Provided information START

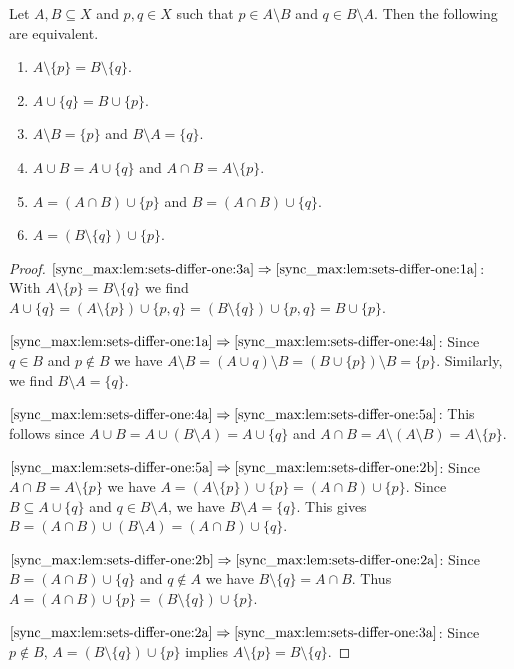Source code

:\begin{lemma} \label{sync_max:lem:sets-differ-one}
	Let $A,B \subseteq X$ and $p,q \in X$ such that $p \in A \setminus B$ and $q \in B \setminus A$.
	Then the following are equivalent.
 \begin{enumerate}
	\item \label{sync_max:lem:sets-differ-one:3a} $A \setminus \{p\} = B \setminus \{q\}$.
		
	\item \label{sync_max:lem:sets-differ-one:1a} $A \cup \{q\} = B \cup \{p\}$.
	
	\item \label{sync_max:lem:sets-differ-one:4a} $A \setminus B = \{p\}$ and $B \setminus A = \{q\}$.
	
	\item \label{sync_max:lem:sets-differ-one:5a} $A \cup B = A \cup \{q\}$ and $A \cap B = A \setminus \{p\}$.
		
	\item \label{sync_max:lem:sets-differ-one:2b} $A = (A \cap B) \cup \{p\}$
	and $B = (A \cap B)\cup \{q\}$.
	
	\item \label{sync_max:lem:sets-differ-one:2a} $A = ( B \setminus \{q\} ) \cup \{p\}$.	
\end{enumerate}
\end{lemma}
\begin{proof}
$\ref{sync_max:lem:sets-differ-one:3a}\Rightarrow\ref{sync_max:lem:sets-differ-one:1a}$: 
With $A \setminus \{p\} = B \setminus \{q\}$ we find
$
A \cup \{q\} = ( A \setminus \{p\} ) \cup \{p,q\}
= (B \setminus \{q\} ) \cup \{p,q\}
=  B \cup \{p\}.
$

$\ref{sync_max:lem:sets-differ-one:1a}\Rightarrow\ref{sync_max:lem:sets-differ-one:4a}$: 
Since $q \in B$ and $p \notin B$
we have $A \setminus B = (A \cup {q}) \setminus B = (B \cup \{p\}) \setminus B = \{p\}$.
Similarly, we find $B \setminus A = \{q\}$.

$\ref{sync_max:lem:sets-differ-one:4a}\Rightarrow\ref{sync_max:lem:sets-differ-one:5a}$: This follows since
$A \cup B = A \cup (B \setminus A) = A \cup \{q\}$
and $A \cap B = A \setminus (A \setminus B) = A \setminus \{p\}$.

$\ref{sync_max:lem:sets-differ-one:5a} \Rightarrow\ref{sync_max:lem:sets-differ-one:2b}$:
Since $A \cap B = A \setminus \{p\}$
we have $A = ( A \setminus \{p\} ) \cup \{p\} = (A \cap B) \cup \{p\}$.
Since $B \subseteq A \cup \{q\}$ and $q \in B \setminus A$,
we have $B \setminus A = \{q\}$.
This gives $B = (A \cap B) \cup (B \setminus A) = (A \cap B)\cup \{q\}$.

$\ref{sync_max:lem:sets-differ-one:2b} \Rightarrow\ref{sync_max:lem:sets-differ-one:2a}$:
Since $B = (A \cap B) \cup \{q\}$ and $q \notin A$ 
we have $B \setminus\{q\} = A \cap B$.
Thus $A = (A \cap B) \cup \{p\} = (B \setminus \{q\}) \cup \{p\}$.

$\ref{sync_max:lem:sets-differ-one:2a}\Rightarrow\ref{sync_max:lem:sets-differ-one:3a}$:
Since $p \notin B$, $A = ( B \setminus \{q\} ) \cup \{p\}$
implies $A \setminus \{p\} = B \setminus \{q\}$.
\end{proof}


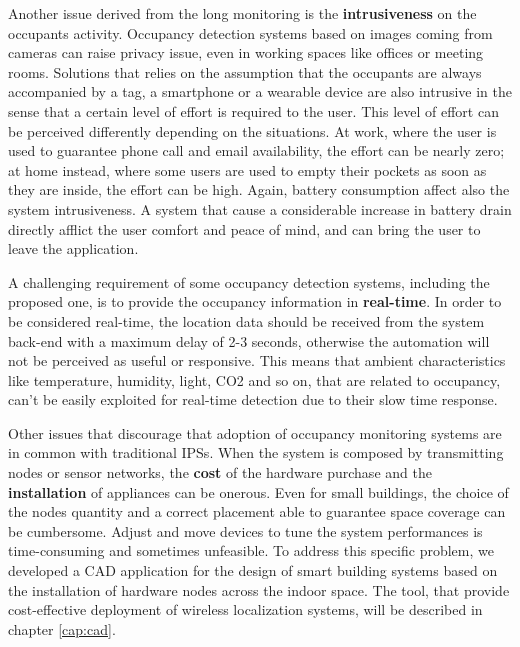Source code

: \smallskip
Another issue derived from the long monitoring is the \textbf{intrusiveness} on the occupants activity. Occupancy detection systems based on images coming from cameras can raise privacy issue, even in working spaces like offices or meeting rooms.
Solutions that relies on the assumption that the occupants are always accompanied by a tag, a smartphone or a wearable device are also intrusive in the sense that a certain level of effort is required to the user. This level of effort can be perceived differently depending on the situations. At work, where the user is used to guarantee phone call and email availability, the effort can be nearly zero; at home instead, where some users are used to empty their pockets as soon as they are inside, the effort can be high.
Again, battery consumption affect also the system intrusiveness.
A system that cause a considerable increase in battery drain directly afflict the user comfort and peace of mind, and can bring the user to leave the application.

\smallskip
A challenging requirement of some occupancy detection systems, including the proposed one, is to provide the occupancy information in \textbf{real-time}. In order to be considered real-time, the location data should be received from the system back-end with a maximum delay of 2-3 seconds, otherwise the automation will not be perceived as useful or responsive. This means that ambient characteristics like temperature, humidity, light, CO2 and so on, that are related to occupancy, can't be easily exploited for real-time detection due to their slow time response. 

\smallskip
Other issues that discourage that adoption of occupancy monitoring systems are in common with traditional IPSs. When the system is composed by transmitting nodes or sensor networks, the \textbf{cost} of the hardware purchase and the \textbf{installation} of appliances can be onerous. Even for small buildings, the choice of the nodes quantity and a correct placement able to guarantee space coverage can be cumbersome. Adjust and move devices to tune the system performances is time-consuming and sometimes unfeasible. To address this specific problem, we developed a CAD application for the design of smart building systems based on the installation of hardware nodes across the indoor space. The tool, that provide cost-effective deployment of wireless localization systems, will be described in chapter \ref{cap:cad}.

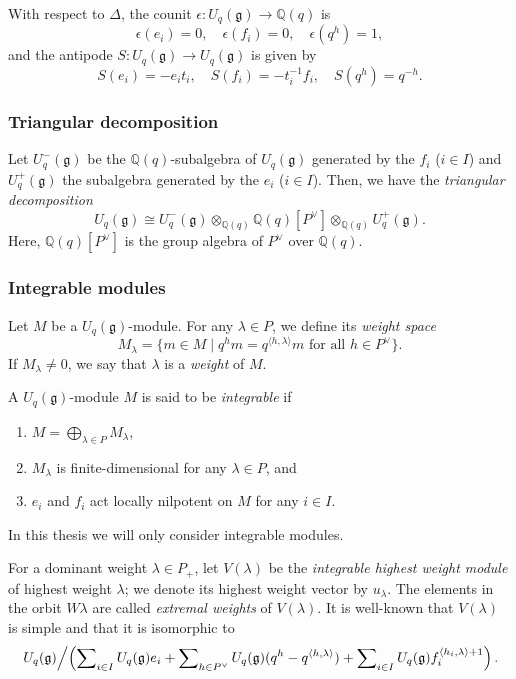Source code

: \documentclass[final]{amsart}
\theoremstyle{plain}
\theoremstyle{definition}
\newcommand{\bbQ}{\mathbb Q}
\newcommand{\frakg}{\mathfrak g}
\begin{document}
With respect to $\Delta$, the counit $\epsilon\colon U_q(\frakg) \to \bbQ(q)$ is
\begin{equation}
    \epsilon(e_i) = 0,\quad \epsilon(f_i) = 0,\quad \epsilon(q^h) = 1,
\end{equation}
and the antipode $S\colon U_q(\frakg) \to U_q(\frakg)$ is given by
\begin{equation}
    S(e_i) = -e_i t_i,\quad S(f_i) = -t_i^{-1} f_i,\quad S(q^h) = q^{-h}.
\end{equation}

\subsubsection*{Triangular decomposition}
\label{section:triangular-decomposition}

Let $U_q^-(\frakg)$ be the $\bbQ(q)$-subalgebra of $U_q(\frakg)$ generated by the $f_i$ ($i\in I$) and $U_q^+(\frakg)$ the subalgebra generated by the $e_i$ ($i\in I$).
Then, we have the \emph{triangular decomposition} \cite{Lusztig:IntroductionToQuantumGroups}
\[
    U_q(\frakg) \cong U_q^-(\frakg) \otimes_{\bbQ(q)} \bbQ(q)[P^\vee] \otimes_{\bbQ(q)} U_q^+(\frakg).
\]
Here, $\bbQ(q)[P^\vee]$ is the group algebra of $P^\vee$ over $\bbQ(q)$.

\subsubsection*{Integrable modules}
\label{section:integrable-modules}

Let $M$ be a $U_q(\frakg)$-module. For any $\lambda \in P$, we define its \emph{weight space}
\[
    M_\lambda = \{ m \in M \mid q^h m = q^{\langle h, \lambda\rangle} m \text{ for all } h \in P^\vee \}.
\]
If $M_\lambda \neq 0$, we say that $\lambda$ is a \emph{weight} of $M$.

A $U_q(\frakg)$-module $M$ is said to be \emph{integrable} if
\begin{enumerate}
    \item $M = \bigoplus_{\lambda \in P} M_\lambda$,
    \item $M_\lambda$ is finite-dimensional for any $\lambda \in P$, and
    \item $e_i$ and $f_i$ act locally nilpotent on $M$ for any $i \in I$.
\end{enumerate}
In this thesis we will only consider integrable modules.

For a dominant weight $\lambda \in P_+$, let $V(\lambda)$ be the \emph{integrable highest weight module} of highest weight $\lambda$; we denote its highest weight vector by $u_\lambda$.
The elements in the orbit $W\lambda$ are called \emph{extremal weights} of $V(\lambda)$.
It is well-known \cite{Lusztig:IntroductionToQuantumGroups} that $V(\lambda)$ is simple and that it is isomorphic to
\[
    \left. U_q(\frakg) \middle/ \middle(\sum\nolimits_{i\in I} U_q(\frakg)e_i + \sum\nolimits_{h \in P^\vee} U_q(\frakg)(q^h - q^{\langle h, \lambda\rangle}) + \sum\nolimits_{i\in I} U_q(\frakg)f_i^{\langle h_i, \lambda\rangle + 1} \right).
\]
\end{document}

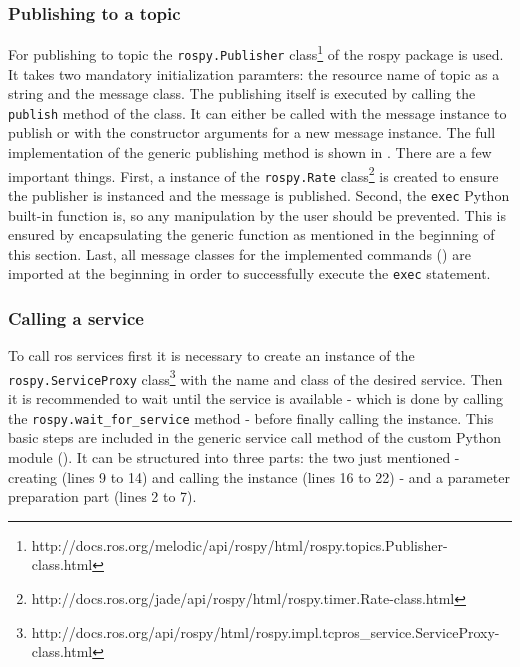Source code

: \subsubsection{Publishing to a topic}
For publishing to topic the \lstinline!rospy.Publisher! class\footnote{http://docs.ros.org/melodic/api/rospy/html/rospy.topics.Publisher-class.html} of the rospy package is used. It takes two mandatory initialization paramters: the resource name of topic as a string and the message class. The publishing itself is executed by calling the \lstinline!publish! method of the class. It can either be called with the message instance to publish or with the constructor arguments for a new message instance. The full implementation of the generic publishing method is shown in . There are a few important things. First, a instance of the \lstinline!rospy.Rate! class\footnote{http://docs.ros.org/jade/api/rospy/html/rospy.timer.Rate-class.html} is created to ensure the publisher is instanced and the message is published. Second, the \lstinline!exec! Python built-in function is, so any manipulation by the user should be prevented. This is ensured by encapsulating the generic function as mentioned in the beginning of this section. Last, all message classes for the implemented commands () are imported at the beginning in order to successfully execute the \lstinline!exec! statement.

\begin{figure}[htbp]
	
\end{figure}

\subsubsection{Calling a service}
To call \gls{ros} services first it is necessary to create an instance of the \lstinline!rospy.ServiceProxy! class\footnote{http://docs.ros.org/api/rospy/html/rospy.impl.tcpros\_service.ServiceProxy-class.html} with the name and class of the desired service. Then it is recommended to wait until the service is available - which is done by calling the \lstinline!rospy.wait_for_service! method - before finally calling the instance. This basic steps are included in the generic service call method of the custom Python module (). It can be structured into three parts: the two just mentioned - creating (lines 9 to 14) and calling the instance (lines 16 to 22) - and a parameter preparation part (lines 2 to 7).

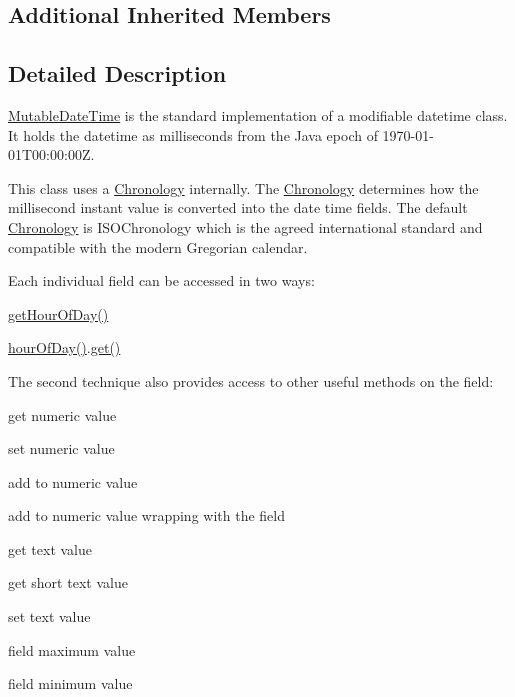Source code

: \subsection*{Additional Inherited Members}


\subsection{Detailed Description}
\hyperlink{classorg_1_1joda_1_1time_1_1_mutable_date_time}{Mutable\-Date\-Time} is the standard implementation of a modifiable datetime class. It holds the datetime as milliseconds from the Java epoch of 1970-\/01-\/01\-T00\-:00\-:00\-Z. 

This class uses a \hyperlink{classorg_1_1joda_1_1time_1_1_chronology}{Chronology} internally. The \hyperlink{classorg_1_1joda_1_1time_1_1_chronology}{Chronology} determines how the millisecond instant value is converted into the date time fields. The default \hyperlink{classorg_1_1joda_1_1time_1_1_chronology}{Chronology} is {\ttfamily I\-S\-O\-Chronology} which is the agreed international standard and compatible with the modern Gregorian calendar. 

Each individual field can be accessed in two ways\-: 
\begin{DoxyItemize}
\item {\ttfamily \hyperlink{classorg_1_1joda_1_1time_1_1base_1_1_abstract_date_time_a62ed23997a651926bf71fb42c5e32457}{get\-Hour\-Of\-Day()}} 
\item {\ttfamily \hyperlink{classorg_1_1joda_1_1time_1_1_mutable_date_time_a3bfaaca097843a8d526d12c03e1b53e2}{hour\-Of\-Day()}.\hyperlink{classorg_1_1joda_1_1time_1_1base_1_1_abstract_date_time_af30504cd429178fe15ecf1df8684cc85}{get()}} 
\end{DoxyItemize}The second technique also provides access to other useful methods on the field\-: 
\begin{DoxyItemize}
\item get numeric value 
\item set numeric value 
\item add to numeric value 
\item add to numeric value wrapping with the field 
\item get text value 
\item get short text value 
\item set text value 
\item field maximum value 
\item field minimum value 
\end{DoxyItemize}

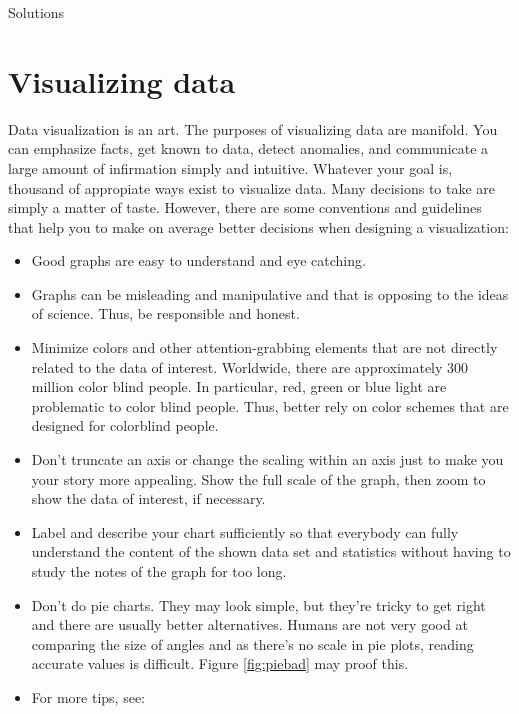 \documentclass[
  12pt,
  oneside]{book}
\providecommand{\tightlist}{%
  \setlength{\itemsep}{0pt}\setlength{\parskip}{0pt}}
\theoremstyle{definition}
\theoremstyle{definition}
\theoremstyle{definition}
\theoremstyle{definition}
\theoremstyle{remark}
\begin{document}
Solutions

\hypertarget{visualizing-data}{%
\chapter{Visualizing data}\label{visualizing-data}}

Data visualization is an art. The purposes of visualizing data are manifold. You can emphasize facts, get known to data, detect anomalies, and communicate a large amount of infirmation simply and intuitive. Whatever your goal is, thousand of appropiate ways exist to visualize data. Many decisions to take are simply a matter of taste. However, there are some conventions and guidelines that help you to make on average better decisions when designing a visualization:

\begin{itemize}
\tightlist
\item
  Good graphs are easy to understand and eye catching.
\item
  Graphs can be misleading and manipulative and that is opposing to the ideas of science. Thus, be responsible and honest.
\item
  Minimize colors and other attention-grabbing elements that are not directly related to the data of interest. Worldwide, there are approximately 300 million color blind people. In particular, red, green or blue light are problematic to color blind people. Thus, better rely on color schemes that are designed for colorblind people.
\item
  Don't truncate an axis or change the scaling within an axis just to make you your story more appealing. Show the full scale of the graph, then zoom to show the data of interest, if necessary.
\item
  Label and describe your chart sufficiently so that everybody can fully understand the content of the shown data set and statistics without having to study the notes of the graph for too long.
\item
  Don't do pie charts. They may look simple, but they're tricky to get right and there are usually better alternatives. Humans are not very good at comparing the size of angles and as there's no scale in pie plots, reading accurate values is difficult. Figure \ref{fig:piebad} may proof this.
\item
  For more tips, see:


\end{itemize}
\end{document}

Provided information END

# What this task involves
Copy each line of the data that includes the word "IntroductionToQuantumGroups".

# Solved exercise
Then, we have the \emph{triangular decomposition} \cite{Lusztig:IntroductionToQuantumGroups}
It is well-known \cite{Lusztig:IntroductionToQuantumGroups} that $V(\lambda)$ is simple and that it is isomorphic to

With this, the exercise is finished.